How does An Turas Mor compare to Port Charlotte PC10? PC10 is a single-vintage, ten-year-old expression bottled at a higher cask-strength ABV, giving it more raw intensity and a tighter flavor profile. An Turas Mor, as a multivintage bottled at 46%, trades some of that power for a broader, more blended complexity with softer edges.
Is An Turas Mor good for sipping neat? Yes — bottled at 46% without chill filtration, it has enough weight and flavor concentration to drink neat, though a few drops of water help open up the sweeter fruit and barley notes beneath the smoke.

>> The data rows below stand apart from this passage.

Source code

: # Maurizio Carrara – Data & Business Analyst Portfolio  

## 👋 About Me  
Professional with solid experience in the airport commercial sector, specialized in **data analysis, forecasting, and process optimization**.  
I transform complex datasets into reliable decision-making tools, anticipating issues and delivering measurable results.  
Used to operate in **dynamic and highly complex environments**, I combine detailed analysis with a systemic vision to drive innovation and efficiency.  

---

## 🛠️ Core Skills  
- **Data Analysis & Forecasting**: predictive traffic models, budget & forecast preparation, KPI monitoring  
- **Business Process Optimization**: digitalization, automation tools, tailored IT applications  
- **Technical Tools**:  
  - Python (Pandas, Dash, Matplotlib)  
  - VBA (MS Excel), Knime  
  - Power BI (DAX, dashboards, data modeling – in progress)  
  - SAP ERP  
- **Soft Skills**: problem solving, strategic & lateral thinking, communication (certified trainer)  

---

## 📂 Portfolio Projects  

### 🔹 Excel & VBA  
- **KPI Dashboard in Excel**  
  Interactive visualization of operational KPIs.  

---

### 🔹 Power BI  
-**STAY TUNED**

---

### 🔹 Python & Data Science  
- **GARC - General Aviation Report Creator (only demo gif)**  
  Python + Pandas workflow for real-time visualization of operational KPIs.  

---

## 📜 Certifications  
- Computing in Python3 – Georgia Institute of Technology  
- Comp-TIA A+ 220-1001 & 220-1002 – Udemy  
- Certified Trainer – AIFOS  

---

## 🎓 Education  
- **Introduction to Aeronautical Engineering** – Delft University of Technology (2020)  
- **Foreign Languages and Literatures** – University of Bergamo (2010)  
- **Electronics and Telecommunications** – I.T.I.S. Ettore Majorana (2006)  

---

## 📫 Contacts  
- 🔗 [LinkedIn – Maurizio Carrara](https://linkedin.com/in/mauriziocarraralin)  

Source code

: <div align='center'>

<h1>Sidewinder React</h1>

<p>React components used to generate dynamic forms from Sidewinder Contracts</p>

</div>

Where is An Turas Mor made? An Turas Mor is distilled at Bruichladdich distillery on the Rhinns of Islay, the westernmost peninsula of the island, in Argyll and Bute, Scotland.
What foods pair well with An Turas Mor? Cold-smoked salmon benefits from the whisky's matching brininess; aged cheddar echoes its applewood-smoke notes; dark chocolate (70%+) complements the vanilla and peat; grilled lamb chops stand up to the bold smoke; and smoked almonds mirror its tarry, nutty undertones.
What sizes does An Turas Mor come in? The standard release is a 750ml bottle, which is the most widely available format.
Is An Turas Mor worth the price? An Turas Mor positions as a mid-range Islay single malt, sitting below the limited-edition numbered PC releases and cask-strength bottlings but above entry-level peated Scotch. For drinkers who value Bruichladdich's distillery character and 40ppm peat at a non-cask-strength ABV, it represents solid value within the heavily peated Islay category.
Why An Turas Mor?
What makes this expression genuinely interesting is its origin story: it exists because Bruichladdich ran short of a single vintage and made the creative decision to vat multiple years together rather than simply delay a release. That multivintage approach produces a whisky with more layered complexity than a single-vintage bottling of similar age, drawing on the interplay between older and younger casks. At 40ppm peat and 46% ABV, it hits a sweet spot — heavy enough to satisfy dedicated peat drinkers, yet balanced enough that the smoke never bulldozes the coastal fruit, vanilla, and barley malt underneath. For anyone building an understanding of the Port Charlotte range or exploring how Bruichladdich handles heavy peat differently from its south-shore Islay neighbors, An Turas Mor is a revealing and rewarding dram.